The staff of the SEC takes the position that purchased dealer options are illiquid securities. An Underlying Fund may treat the cover used for written dealer options as liquid if the dealer agrees that the Underlying Fund may repurchase the dealer option it has written for a maximum price to be calculated by a predetermined formula. In such cases, the dealer option would be considered illiquid only to the extent the maximum purchase price under the formula exceeds the intrinsic value of the option. With the exception, however, that an Underlying Fund will treat dealer options as subject to the Underlying Fund’s limitation on illiquid securities. If the SEC changes its position on the liquidity of dealer options, an Underlying Funds will change their treatment of such instruments accordingly.

Financial Futures Contracts And Related Options. Financial futures contracts and related options may be used to hedge against changes in the market value of portfolio securities or securities intended to be purchased. An Underlying Fund could purchase a financial futures contract (such as an interest rate futures contract or securities index futures contract) to protect against a decline in the value of its portfolio or to gain exposure to securities which Underlying Fund otherwise wishes to purchase. Hedging is accomplished when an investor takes a position in the futures market opposite to his cash market position. There are two types of hedges — long (or buying) and short (or selling) hedges. Historically, prices in the futures market have tended to move in concert with cash market prices, and prices in the futures market have maintained a fairly predictable relationship to prices in the cash market. Thus, a decline in the market value of securities in the Underlying Fund’s portfolio may be protected against to a considerable extent by gains realized on futures contracts sales. Similarly, it is possible to protect against an increase in the market price of securities that the Underlying Funds may wish to purchase in the future by purchasing futures contracts.

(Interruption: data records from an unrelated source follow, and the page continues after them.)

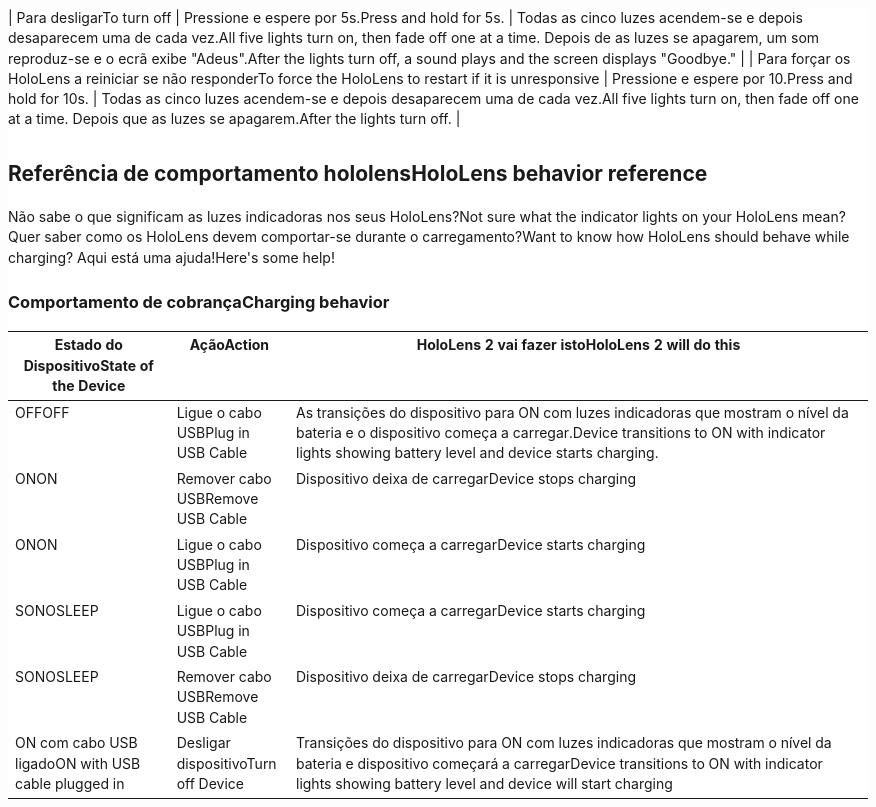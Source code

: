 | <span data-ttu-id="ef9fc-153">Para desligar</span><span class="sxs-lookup"><span data-stu-id="ef9fc-153">To turn off</span></span> | <span data-ttu-id="ef9fc-154">Pressione e espere por 5s.</span><span class="sxs-lookup"><span data-stu-id="ef9fc-154">Press and hold for 5s.</span></span> |  <span data-ttu-id="ef9fc-155">Todas as cinco luzes acendem-se e depois desaparecem uma de cada vez.</span><span class="sxs-lookup"><span data-stu-id="ef9fc-155">All five lights turn on, then fade off one at a time.</span></span> <span data-ttu-id="ef9fc-156">Depois de as luzes se apagarem, um som reproduz-se e o ecrã exibe "Adeus".</span><span class="sxs-lookup"><span data-stu-id="ef9fc-156">After the lights turn off, a sound plays and the screen displays "Goodbye."</span></span> |
| <span data-ttu-id="ef9fc-157">Para forçar os HoloLens a reiniciar se não responder</span><span class="sxs-lookup"><span data-stu-id="ef9fc-157">To force the HoloLens to restart if it is unresponsive</span></span> | <span data-ttu-id="ef9fc-158">Pressione e espere por 10.</span><span class="sxs-lookup"><span data-stu-id="ef9fc-158">Press and hold for 10s.</span></span> | <span data-ttu-id="ef9fc-159">Todas as cinco luzes acendem-se e depois desaparecem uma de cada vez.</span><span class="sxs-lookup"><span data-stu-id="ef9fc-159">All five lights turn on, then fade off one at a time.</span></span> <span data-ttu-id="ef9fc-160">Depois que as luzes se apagarem.</span><span class="sxs-lookup"><span data-stu-id="ef9fc-160">After the lights turn off.</span></span> |

## <a name="hololens-behavior-reference"></a><span data-ttu-id="ef9fc-161">Referência de comportamento hololens</span><span class="sxs-lookup"><span data-stu-id="ef9fc-161">HoloLens behavior reference</span></span>

<span data-ttu-id="ef9fc-162">Não sabe o que significam as luzes indicadoras nos seus HoloLens?</span><span class="sxs-lookup"><span data-stu-id="ef9fc-162">Not sure what the indicator lights on your HoloLens mean?</span></span> <span data-ttu-id="ef9fc-163">Quer saber como os HoloLens devem comportar-se durante o carregamento?</span><span class="sxs-lookup"><span data-stu-id="ef9fc-163">Want to know how HoloLens should behave while charging?</span></span>  <span data-ttu-id="ef9fc-164">Aqui está uma ajuda!</span><span class="sxs-lookup"><span data-stu-id="ef9fc-164">Here's some help!</span></span>

### <a name="charging-behavior"></a><span data-ttu-id="ef9fc-165">Comportamento de cobrança</span><span class="sxs-lookup"><span data-stu-id="ef9fc-165">Charging behavior</span></span>

| <span data-ttu-id="ef9fc-166">Estado do Dispositivo</span><span class="sxs-lookup"><span data-stu-id="ef9fc-166">State of the Device</span></span> | <span data-ttu-id="ef9fc-167">Ação</span><span class="sxs-lookup"><span data-stu-id="ef9fc-167">Action</span></span> | <span data-ttu-id="ef9fc-168">HoloLens 2 vai fazer isto</span><span class="sxs-lookup"><span data-stu-id="ef9fc-168">HoloLens 2 will do this</span></span> |
| - | - | - |
| <span data-ttu-id="ef9fc-169">OFF</span><span class="sxs-lookup"><span data-stu-id="ef9fc-169">OFF</span></span> | <span data-ttu-id="ef9fc-170">Ligue o cabo USB</span><span class="sxs-lookup"><span data-stu-id="ef9fc-170">Plug in USB Cable</span></span> | <span data-ttu-id="ef9fc-171">As transições do dispositivo para ON com luzes indicadoras que mostram o nível da bateria e o dispositivo começa a carregar.</span><span class="sxs-lookup"><span data-stu-id="ef9fc-171">Device transitions to ON with indicator lights showing battery level and device starts charging.</span></span>
| <span data-ttu-id="ef9fc-172">ON</span><span class="sxs-lookup"><span data-stu-id="ef9fc-172">ON</span></span> | <span data-ttu-id="ef9fc-173">Remover cabo USB</span><span class="sxs-lookup"><span data-stu-id="ef9fc-173">Remove USB Cable</span></span> | <span data-ttu-id="ef9fc-174">Dispositivo deixa de carregar</span><span class="sxs-lookup"><span data-stu-id="ef9fc-174">Device stops charging</span></span>
| <span data-ttu-id="ef9fc-175">ON</span><span class="sxs-lookup"><span data-stu-id="ef9fc-175">ON</span></span> | <span data-ttu-id="ef9fc-176">Ligue o cabo USB</span><span class="sxs-lookup"><span data-stu-id="ef9fc-176">Plug in USB Cable</span></span> | <span data-ttu-id="ef9fc-177">Dispositivo começa a carregar</span><span class="sxs-lookup"><span data-stu-id="ef9fc-177">Device starts charging</span></span>
| <span data-ttu-id="ef9fc-178">SONO</span><span class="sxs-lookup"><span data-stu-id="ef9fc-178">SLEEP</span></span> | <span data-ttu-id="ef9fc-179">Ligue o cabo USB</span><span class="sxs-lookup"><span data-stu-id="ef9fc-179">Plug in USB Cable</span></span> | <span data-ttu-id="ef9fc-180">Dispositivo começa a carregar</span><span class="sxs-lookup"><span data-stu-id="ef9fc-180">Device starts charging</span></span>
| <span data-ttu-id="ef9fc-181">SONO</span><span class="sxs-lookup"><span data-stu-id="ef9fc-181">SLEEP</span></span> | <span data-ttu-id="ef9fc-182">Remover cabo USB</span><span class="sxs-lookup"><span data-stu-id="ef9fc-182">Remove USB Cable</span></span> | <span data-ttu-id="ef9fc-183">Dispositivo deixa de carregar</span><span class="sxs-lookup"><span data-stu-id="ef9fc-183">Device stops charging</span></span>
| <span data-ttu-id="ef9fc-184">ON com cabo USB ligado</span><span class="sxs-lookup"><span data-stu-id="ef9fc-184">ON with USB cable plugged in</span></span> | <span data-ttu-id="ef9fc-185">Desligar dispositivo</span><span class="sxs-lookup"><span data-stu-id="ef9fc-185">Turn off Device</span></span> | <span data-ttu-id="ef9fc-186">Transições do dispositivo para ON com luzes indicadoras que mostram o nível da bateria e dispositivo começará a carregar</span><span class="sxs-lookup"><span data-stu-id="ef9fc-186">Device transitions to ON with indicator lights showing battery level and device will start charging</span></span> |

Financial futures contracts, which are traded on a recognized exchange or board of trade, may be used. Financial futures contracts consist of interest rate futures contracts and securities index futures contracts. A public market presently exists in interest rate futures contracts covering long-term U.S. Treasury bonds, U.S. Treasury notes, three-month U.S. Treasury bills and GNMA Certificates. Securities index futures contracts are currently traded with respect to the S&P 500® Index and such other broad-based stock market indices as the New York Stock Exchange Composite Stock Index and the Value Line Composite Stock Price Index. A clearing corporation associated with the exchange or board of trade on which a financial futures contract trades assumes responsibility for the completion of transactions and also guarantees that open futures contracts will be performed.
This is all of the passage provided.